Bailey Coats of South Dakota's Doland School District received a $1,000 Grants in Place award for her FFA students to build a community garden on the site of a blighted property. This 2018-19 Grants in Place project received funding support from Dakota Resources and individual donors Mike Knutson and Jim Beddow.

Thanks to Bailey for providing the following project summary and pictures.

By Bailey Coats

What started as a dilapidated eyesore of a house and yard in Doland has been successfully transformed into a functional community garden space! Last fall, the community of Doland, in partnership with BASEC and the Doland FFA Chapter, began the process of demolishing a rundown home owned by a former veteran in the community. The home, dwarfed by severely overgrown trees and a broken, unfixable greenhouse, was burned by the Doland Community Volunteer Fire Department on Saturday, April 6. Care was taken to preserve as many of

the healthy trees lining the property as possible. In the weeks following, the rubble of the home and greenhouse was removed and the basement was dug up and filled in. (Nearly 40 loads of rubble were hauled from the site!) With the wet spring, this process seemed more difficult, but it was finally completed near the end of May.

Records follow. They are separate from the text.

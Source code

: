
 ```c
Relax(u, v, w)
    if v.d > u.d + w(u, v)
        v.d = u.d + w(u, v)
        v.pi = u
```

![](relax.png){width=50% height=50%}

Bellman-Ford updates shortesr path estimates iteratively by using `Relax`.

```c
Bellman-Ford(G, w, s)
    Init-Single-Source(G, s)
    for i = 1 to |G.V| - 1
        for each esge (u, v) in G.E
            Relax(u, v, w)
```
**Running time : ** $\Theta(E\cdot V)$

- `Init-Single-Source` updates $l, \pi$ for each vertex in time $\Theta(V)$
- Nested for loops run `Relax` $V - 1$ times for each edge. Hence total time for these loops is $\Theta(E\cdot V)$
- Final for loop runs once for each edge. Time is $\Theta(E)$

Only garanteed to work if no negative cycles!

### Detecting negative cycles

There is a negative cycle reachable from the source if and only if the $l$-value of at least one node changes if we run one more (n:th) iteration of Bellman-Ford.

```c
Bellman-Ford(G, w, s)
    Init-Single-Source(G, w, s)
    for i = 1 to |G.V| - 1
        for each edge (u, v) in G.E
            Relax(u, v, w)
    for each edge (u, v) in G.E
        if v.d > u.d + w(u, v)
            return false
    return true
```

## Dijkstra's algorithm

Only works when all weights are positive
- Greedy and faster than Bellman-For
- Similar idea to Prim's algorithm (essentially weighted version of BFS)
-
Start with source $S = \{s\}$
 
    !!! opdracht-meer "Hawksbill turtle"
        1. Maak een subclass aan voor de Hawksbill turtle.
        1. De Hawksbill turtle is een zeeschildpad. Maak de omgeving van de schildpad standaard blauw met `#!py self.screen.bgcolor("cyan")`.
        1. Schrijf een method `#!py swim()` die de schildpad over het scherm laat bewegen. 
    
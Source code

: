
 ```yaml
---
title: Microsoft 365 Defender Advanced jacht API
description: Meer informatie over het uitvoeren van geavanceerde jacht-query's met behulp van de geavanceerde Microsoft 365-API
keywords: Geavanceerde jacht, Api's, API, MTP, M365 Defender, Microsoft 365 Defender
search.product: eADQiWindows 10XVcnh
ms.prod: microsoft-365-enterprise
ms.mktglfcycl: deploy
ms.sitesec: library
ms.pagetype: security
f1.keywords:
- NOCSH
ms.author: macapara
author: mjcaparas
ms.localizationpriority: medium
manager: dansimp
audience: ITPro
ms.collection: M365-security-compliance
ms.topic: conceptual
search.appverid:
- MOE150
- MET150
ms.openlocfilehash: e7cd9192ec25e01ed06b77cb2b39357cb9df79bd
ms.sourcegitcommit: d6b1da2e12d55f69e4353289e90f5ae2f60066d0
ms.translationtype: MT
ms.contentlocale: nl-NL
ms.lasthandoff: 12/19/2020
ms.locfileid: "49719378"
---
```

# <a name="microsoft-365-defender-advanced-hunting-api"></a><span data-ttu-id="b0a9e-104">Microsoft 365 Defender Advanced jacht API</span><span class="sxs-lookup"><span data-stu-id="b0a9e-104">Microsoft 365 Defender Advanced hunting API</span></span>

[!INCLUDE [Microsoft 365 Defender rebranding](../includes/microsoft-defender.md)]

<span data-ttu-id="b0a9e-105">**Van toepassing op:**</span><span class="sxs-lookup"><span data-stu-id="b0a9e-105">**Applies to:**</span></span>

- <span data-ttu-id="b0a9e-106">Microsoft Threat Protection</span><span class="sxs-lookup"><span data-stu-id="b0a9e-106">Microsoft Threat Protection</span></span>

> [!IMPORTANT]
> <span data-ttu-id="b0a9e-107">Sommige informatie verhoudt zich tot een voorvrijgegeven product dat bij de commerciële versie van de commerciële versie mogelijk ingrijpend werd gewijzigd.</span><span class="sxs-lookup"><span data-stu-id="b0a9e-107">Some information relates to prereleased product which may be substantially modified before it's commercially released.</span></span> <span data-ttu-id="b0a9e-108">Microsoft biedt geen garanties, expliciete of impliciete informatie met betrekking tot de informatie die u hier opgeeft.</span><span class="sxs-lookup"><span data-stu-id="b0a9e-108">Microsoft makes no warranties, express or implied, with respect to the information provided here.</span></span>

Throughout the summer, city officials met with leaders of the FFA chapter and alumni to coordinate construction of the site, determine further management duties of the garden, and create a plan for installing water spigots at the site. In addition, dirt fill was brought in, gravel was dumped, and community members leveled and packed the fill to support the raised beds.

On August 5, seven Doland FFA members, along with ten FFA alumni members, gathered to assemble six raised bunks for the gardens. The bunks measure 4x8 and are approximately 30” tall. Made of green-treated lumber, the bunks are reinforced by using aluminum corner plates and then lined with landscaping plastic. FFA members were part of the process from

start to finish: cutting lumber, cutting aluminum, drilling holes for bolts, screwing wood planks together, cutting plastic, stapling plastic and everything in between! The Farm Forum from Aberdeen was present during the building process completing interviews as well as taking pictures and video clips for a feature story.

On August 11, the six bunks were placed at the garden site by FFA alumni and community members. Each bunk boasts 4-6” of clearance around its perimeter to allow for handicap and wheelchair access from all sides and to make bringing in future gravel and/or concrete easier. The bunks were then filled with soil.

In all, the project featured help from over 30 Doland community members as well as seven Doland FFA members. The majority of the labor done at the site was donated by said community members, other than the demolition and hauling of rubble from the site. Construction on the site will continue into the fall to enhance the aesthetics including a retaining wall along the north edge of the beds, tree trimming, and a more welcoming entrance to the site.

The beds will be ready for their first gardens in the spring of 2020!